** Opening Exercise data block **

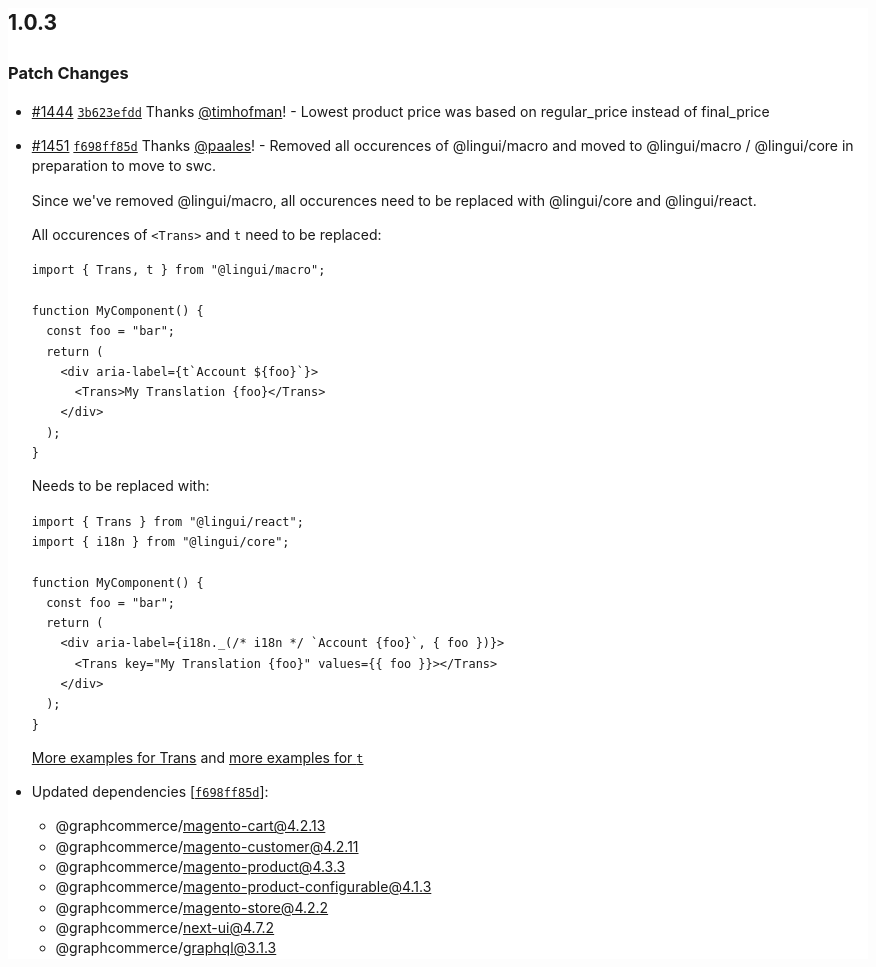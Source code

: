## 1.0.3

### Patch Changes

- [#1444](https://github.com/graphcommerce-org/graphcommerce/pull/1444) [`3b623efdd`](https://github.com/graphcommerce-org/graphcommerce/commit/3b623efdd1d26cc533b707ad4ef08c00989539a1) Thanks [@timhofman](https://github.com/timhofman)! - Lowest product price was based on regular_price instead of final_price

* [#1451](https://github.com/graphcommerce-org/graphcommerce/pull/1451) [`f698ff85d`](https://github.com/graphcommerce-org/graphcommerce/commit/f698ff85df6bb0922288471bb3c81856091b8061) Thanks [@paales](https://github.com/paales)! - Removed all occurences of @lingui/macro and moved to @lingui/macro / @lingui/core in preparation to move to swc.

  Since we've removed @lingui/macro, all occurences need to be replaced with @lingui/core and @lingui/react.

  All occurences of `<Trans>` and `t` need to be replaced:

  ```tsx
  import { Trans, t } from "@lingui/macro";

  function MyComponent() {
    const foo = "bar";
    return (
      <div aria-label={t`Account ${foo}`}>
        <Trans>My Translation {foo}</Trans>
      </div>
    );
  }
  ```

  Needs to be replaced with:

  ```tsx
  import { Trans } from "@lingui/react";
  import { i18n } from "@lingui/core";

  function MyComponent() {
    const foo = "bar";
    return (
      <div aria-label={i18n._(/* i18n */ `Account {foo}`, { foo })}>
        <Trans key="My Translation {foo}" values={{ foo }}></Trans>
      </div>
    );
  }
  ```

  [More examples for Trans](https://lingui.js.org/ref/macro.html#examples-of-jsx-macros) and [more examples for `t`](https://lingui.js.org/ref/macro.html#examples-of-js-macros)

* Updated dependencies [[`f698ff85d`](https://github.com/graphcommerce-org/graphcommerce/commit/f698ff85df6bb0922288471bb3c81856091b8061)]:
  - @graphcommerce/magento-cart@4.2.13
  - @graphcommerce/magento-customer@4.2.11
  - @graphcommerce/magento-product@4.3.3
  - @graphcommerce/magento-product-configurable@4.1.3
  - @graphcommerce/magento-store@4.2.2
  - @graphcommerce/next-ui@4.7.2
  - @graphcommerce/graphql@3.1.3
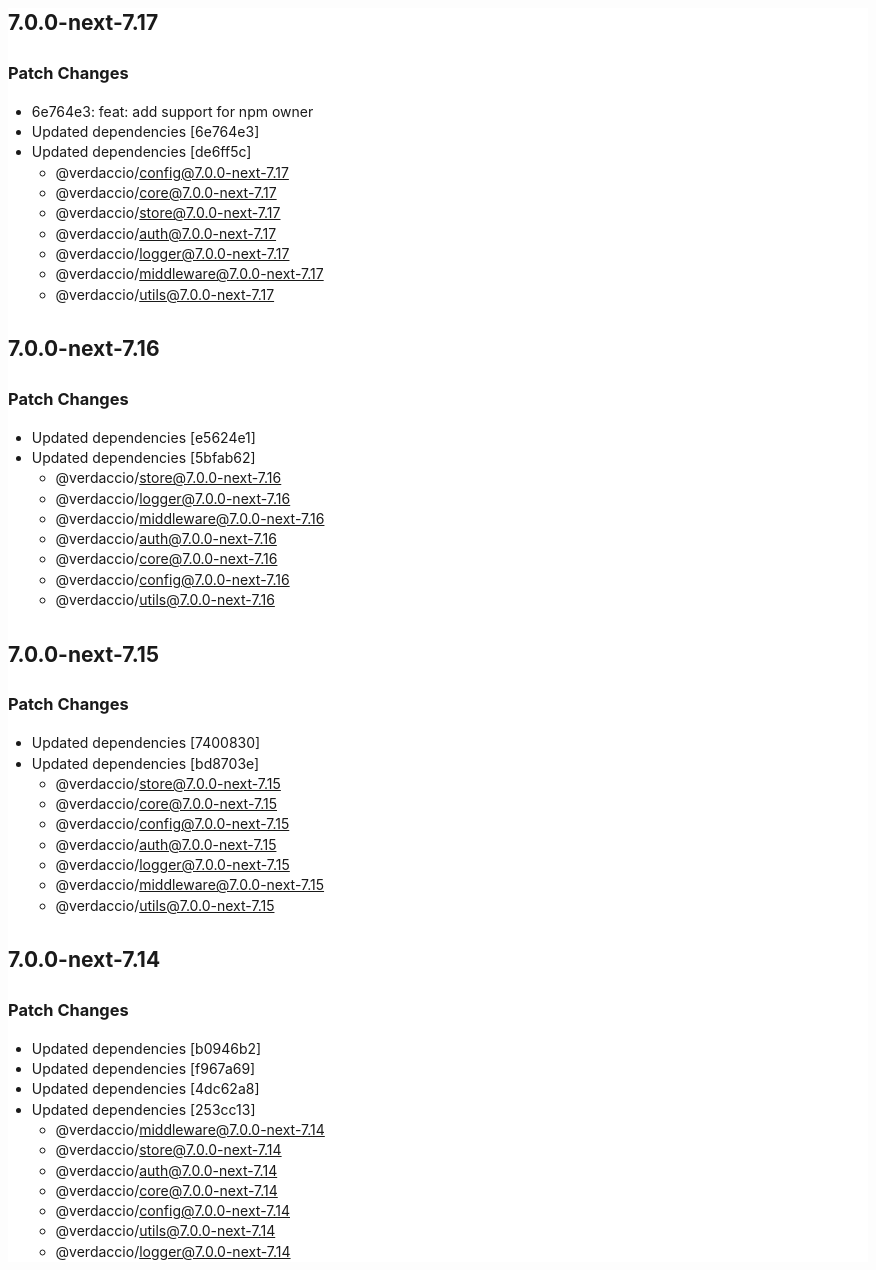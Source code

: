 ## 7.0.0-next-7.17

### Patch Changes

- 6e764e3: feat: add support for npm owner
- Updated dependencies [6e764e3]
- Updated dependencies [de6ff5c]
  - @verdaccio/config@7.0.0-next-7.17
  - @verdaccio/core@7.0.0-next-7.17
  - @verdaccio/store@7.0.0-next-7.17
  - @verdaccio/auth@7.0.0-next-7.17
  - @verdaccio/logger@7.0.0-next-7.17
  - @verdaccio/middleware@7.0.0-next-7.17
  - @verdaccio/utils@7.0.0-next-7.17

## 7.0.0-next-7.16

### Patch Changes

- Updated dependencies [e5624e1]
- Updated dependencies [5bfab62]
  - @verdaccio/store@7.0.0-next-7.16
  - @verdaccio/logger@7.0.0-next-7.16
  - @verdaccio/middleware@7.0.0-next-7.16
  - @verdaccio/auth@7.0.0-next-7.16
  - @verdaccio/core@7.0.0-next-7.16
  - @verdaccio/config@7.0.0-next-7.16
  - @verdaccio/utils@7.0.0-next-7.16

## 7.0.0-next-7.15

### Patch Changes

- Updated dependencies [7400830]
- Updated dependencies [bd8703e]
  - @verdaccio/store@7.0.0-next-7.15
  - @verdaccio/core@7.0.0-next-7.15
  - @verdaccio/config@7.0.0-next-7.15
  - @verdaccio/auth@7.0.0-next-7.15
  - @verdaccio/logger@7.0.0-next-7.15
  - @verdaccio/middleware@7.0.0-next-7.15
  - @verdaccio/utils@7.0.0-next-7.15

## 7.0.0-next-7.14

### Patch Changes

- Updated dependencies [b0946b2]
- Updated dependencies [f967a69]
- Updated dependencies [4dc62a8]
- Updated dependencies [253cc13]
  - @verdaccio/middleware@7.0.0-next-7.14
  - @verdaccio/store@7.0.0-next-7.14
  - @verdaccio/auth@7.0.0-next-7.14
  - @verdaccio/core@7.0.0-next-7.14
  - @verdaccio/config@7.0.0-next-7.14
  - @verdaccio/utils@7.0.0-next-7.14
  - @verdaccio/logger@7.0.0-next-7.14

** Closing Exercise data block **

What the exercise asks:
Using the entries above, say how many lines contain the string "utils"; the number is the full reply.

The answer:
4